Except for the images, repeat the entries below word for word.

Plain-text document sources

= Beginning of Section =

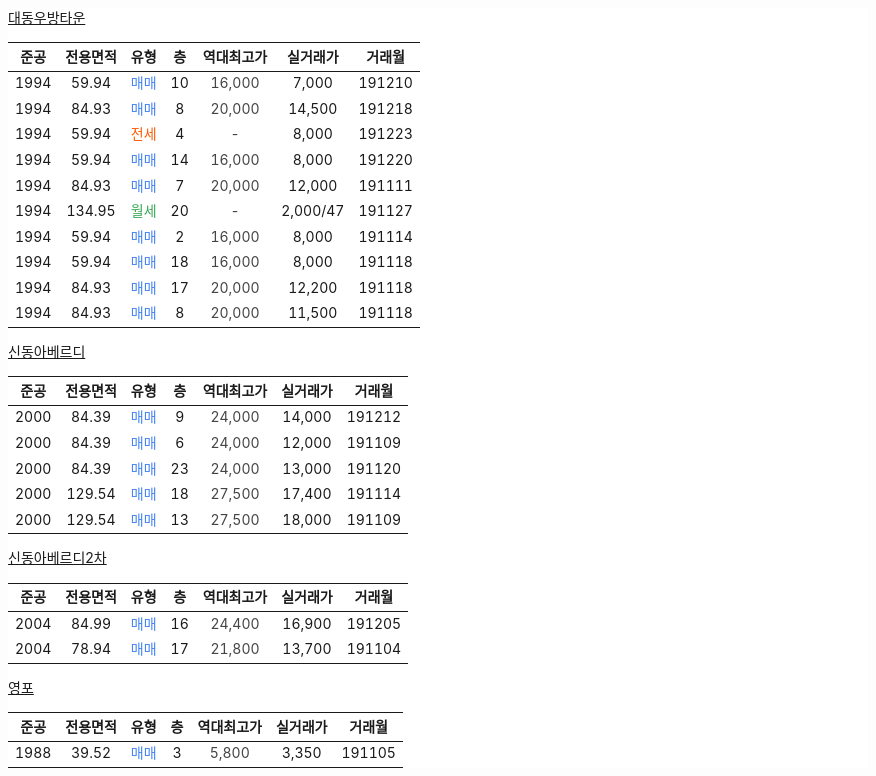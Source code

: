 [대동우방타운](https://search.naver.com/search.naver?query=%EA%B2%BD%EC%83%81%EB%B6%81%EB%8F%84+%ED%8F%AC%ED%95%AD%EC%8B%9C+%EB%B6%81%EA%B5%AC+%EC%9A%B0%ED%98%84%EB%8F%99+%EB%8C%80%EB%8F%99%EC%9A%B0%EB%B0%A9%ED%83%80%EC%9A%B4)

|준공|전용면적|유형|층|역대최고가|실거래가|거래월|
|:---:|:---:|:---:|:---:|:---:|:---:|:---:|
|1994|59.94|<span style="color:#4285f3">매매</span>|10|<span style="color:#444444">16,000</span>|7,000|191210|
|1994|84.93|<span style="color:#4285f3">매매</span>|8|<span style="color:#444444">20,000</span>|14,500|191218|
|1994|59.94|<span style="color:#ff5a00">전세</span>|4|<span style="color:#444444">-</span>|8,000|191223|
|1994|59.94|<span style="color:#4285f3">매매</span>|14|<span style="color:#444444">16,000</span>|8,000|191220|
|1994|84.93|<span style="color:#4285f3">매매</span>|7|<span style="color:#444444">20,000</span>|12,000|191111|
|1994|134.95|<span style="color:#34a853">월세</span>|20|<span style="color:#444444">-</span>|2,000/47|191127|
|1994|59.94|<span style="color:#4285f3">매매</span>|2|<span style="color:#444444">16,000</span>|8,000|191114|
|1994|59.94|<span style="color:#4285f3">매매</span>|18|<span style="color:#444444">16,000</span>|8,000|191118|
|1994|84.93|<span style="color:#4285f3">매매</span>|17|<span style="color:#444444">20,000</span>|12,200|191118|
|1994|84.93|<span style="color:#4285f3">매매</span>|8|<span style="color:#444444">20,000</span>|11,500|191118|

[신동아베르디](https://search.naver.com/search.naver?query=%EA%B2%BD%EC%83%81%EB%B6%81%EB%8F%84+%ED%8F%AC%ED%95%AD%EC%8B%9C+%EB%B6%81%EA%B5%AC+%EC%9A%B0%ED%98%84%EB%8F%99+%EC%8B%A0%EB%8F%99%EC%95%84%EB%B2%A0%EB%A5%B4%EB%94%94)

|준공|전용면적|유형|층|역대최고가|실거래가|거래월|
|:---:|:---:|:---:|:---:|:---:|:---:|:---:|
|2000|84.39|<span style="color:#4285f3">매매</span>|9|<span style="color:#444444">24,000</span>|14,000|191212|
|2000|84.39|<span style="color:#4285f3">매매</span>|6|<span style="color:#444444">24,000</span>|12,000|191109|
|2000|84.39|<span style="color:#4285f3">매매</span>|23|<span style="color:#444444">24,000</span>|13,000|191120|
|2000|129.54|<span style="color:#4285f3">매매</span>|18|<span style="color:#444444">27,500</span>|17,400|191114|
|2000|129.54|<span style="color:#4285f3">매매</span>|13|<span style="color:#444444">27,500</span>|18,000|191109|

[신동아베르디2차](https://search.naver.com/search.naver?query=%EA%B2%BD%EC%83%81%EB%B6%81%EB%8F%84+%ED%8F%AC%ED%95%AD%EC%8B%9C+%EB%B6%81%EA%B5%AC+%EC%9A%B0%ED%98%84%EB%8F%99+%EC%8B%A0%EB%8F%99%EC%95%84%EB%B2%A0%EB%A5%B4%EB%94%942%EC%B0%A8)

|준공|전용면적|유형|층|역대최고가|실거래가|거래월|
|:---:|:---:|:---:|:---:|:---:|:---:|:---:|
|2004|84.99|<span style="color:#4285f3">매매</span>|16|<span style="color:#444444">24,400</span>|16,900|191205|
|2004|78.94|<span style="color:#4285f3">매매</span>|17|<span style="color:#444444">21,800</span>|13,700|191104|

[영포](https://search.naver.com/search.naver?query=%EA%B2%BD%EC%83%81%EB%B6%81%EB%8F%84+%ED%8F%AC%ED%95%AD%EC%8B%9C+%EB%B6%81%EA%B5%AC+%EC%9A%B0%ED%98%84%EB%8F%99+%EC%98%81%ED%8F%AC)

|준공|전용면적|유형|층|역대최고가|실거래가|거래월|
|:---:|:---:|:---:|:---:|:---:|:---:|:---:|
|1988|39.52|<span style="color:#4285f3">매매</span>|3|<span style="color:#444444">5,800</span>|3,350|191105|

= End of Section =

__TASK ANSWER__:
Source code

: [대동우방타운](https://search.naver.com/search.naver?query=%EA%B2%BD%EC%83%81%EB%B6%81%EB%8F%84+%ED%8F%AC%ED%95%AD%EC%8B%9C+%EB%B6%81%EA%B5%AC+%EC%9A%B0%ED%98%84%EB%8F%99+%EB%8C%80%EB%8F%99%EC%9A%B0%EB%B0%A9%ED%83%80%EC%9A%B4)

|준공|전용면적|유형|층|역대최고가|실거래가|거래월|
|:---:|:---:|:---:|:---:|:---:|:---:|:---:|
|1994|59.94|<span style="color:#4285f3">매매</span>|10|<span style="color:#444444">16,000</span>|7,000|191210|
|1994|84.93|<span style="color:#4285f3">매매</span>|8|<span style="color:#444444">20,000</span>|14,500|191218|
|1994|59.94|<span style="color:#ff5a00">전세</span>|4|<span style="color:#444444">-</span>|8,000|191223|
|1994|59.94|<span style="color:#4285f3">매매</span>|14|<span style="color:#444444">16,000</span>|8,000|191220|
|1994|84.93|<span style="color:#4285f3">매매</span>|7|<span style="color:#444444">20,000</span>|12,000|191111|
|1994|134.95|<span style="color:#34a853">월세</span>|20|<span style="color:#444444">-</span>|2,000/47|191127|
|1994|59.94|<span style="color:#4285f3">매매</span>|2|<span style="color:#444444">16,000</span>|8,000|191114|
|1994|59.94|<span style="color:#4285f3">매매</span>|18|<span style="color:#444444">16,000</span>|8,000|191118|
|1994|84.93|<span style="color:#4285f3">매매</span>|17|<span style="color:#444444">20,000</span>|12,200|191118|
|1994|84.93|<span style="color:#4285f3">매매</span>|8|<span style="color:#444444">20,000</span>|11,500|191118|

[신동아베르디](https://search.naver.com/search.naver?query=%EA%B2%BD%EC%83%81%EB%B6%81%EB%8F%84+%ED%8F%AC%ED%95%AD%EC%8B%9C+%EB%B6%81%EA%B5%AC+%EC%9A%B0%ED%98%84%EB%8F%99+%EC%8B%A0%EB%8F%99%EC%95%84%EB%B2%A0%EB%A5%B4%EB%94%94)

|준공|전용면적|유형|층|역대최고가|실거래가|거래월|
|:---:|:---:|:---:|:---:|:---:|:---:|:---:|
|2000|84.39|<span style="color:#4285f3">매매</span>|9|<span style="color:#444444">24,000</span>|14,000|191212|
|2000|84.39|<span style="color:#4285f3">매매</span>|6|<span style="color:#444444">24,000</span>|12,000|191109|
|2000|84.39|<span style="color:#4285f3">매매</span>|23|<span style="color:#444444">24,000</span>|13,000|191120|
|2000|129.54|<span style="color:#4285f3">매매</span>|18|<span style="color:#444444">27,500</span>|17,400|191114|
|2000|129.54|<span style="color:#4285f3">매매</span>|13|<span style="color:#444444">27,500</span>|18,000|191109|

[신동아베르디2차](https://search.naver.com/search.naver?query=%EA%B2%BD%EC%83%81%EB%B6%81%EB%8F%84+%ED%8F%AC%ED%95%AD%EC%8B%9C+%EB%B6%81%EA%B5%AC+%EC%9A%B0%ED%98%84%EB%8F%99+%EC%8B%A0%EB%8F%99%EC%95%84%EB%B2%A0%EB%A5%B4%EB%94%942%EC%B0%A8)

|준공|전용면적|유형|층|역대최고가|실거래가|거래월|
|:---:|:---:|:---:|:---:|:---:|:---:|:---:|
|2004|84.99|<span style="color:#4285f3">매매</span>|16|<span style="color:#444444">24,400</span>|16,900|191205|
|2004|78.94|<span style="color:#4285f3">매매</span>|17|<span style="color:#444444">21,800</span>|13,700|191104|

[영포](https://search.naver.com/search.naver?query=%EA%B2%BD%EC%83%81%EB%B6%81%EB%8F%84+%ED%8F%AC%ED%95%AD%EC%8B%9C+%EB%B6%81%EA%B5%AC+%EC%9A%B0%ED%98%84%EB%8F%99+%EC%98%81%ED%8F%AC)

|준공|전용면적|유형|층|역대최고가|실거래가|거래월|
|:---:|:---:|:---:|:---:|:---:|:---:|:---:|
|1988|39.52|<span style="color:#4285f3">매매</span>|3|<span style="color:#444444">5,800</span>|3,350|191105|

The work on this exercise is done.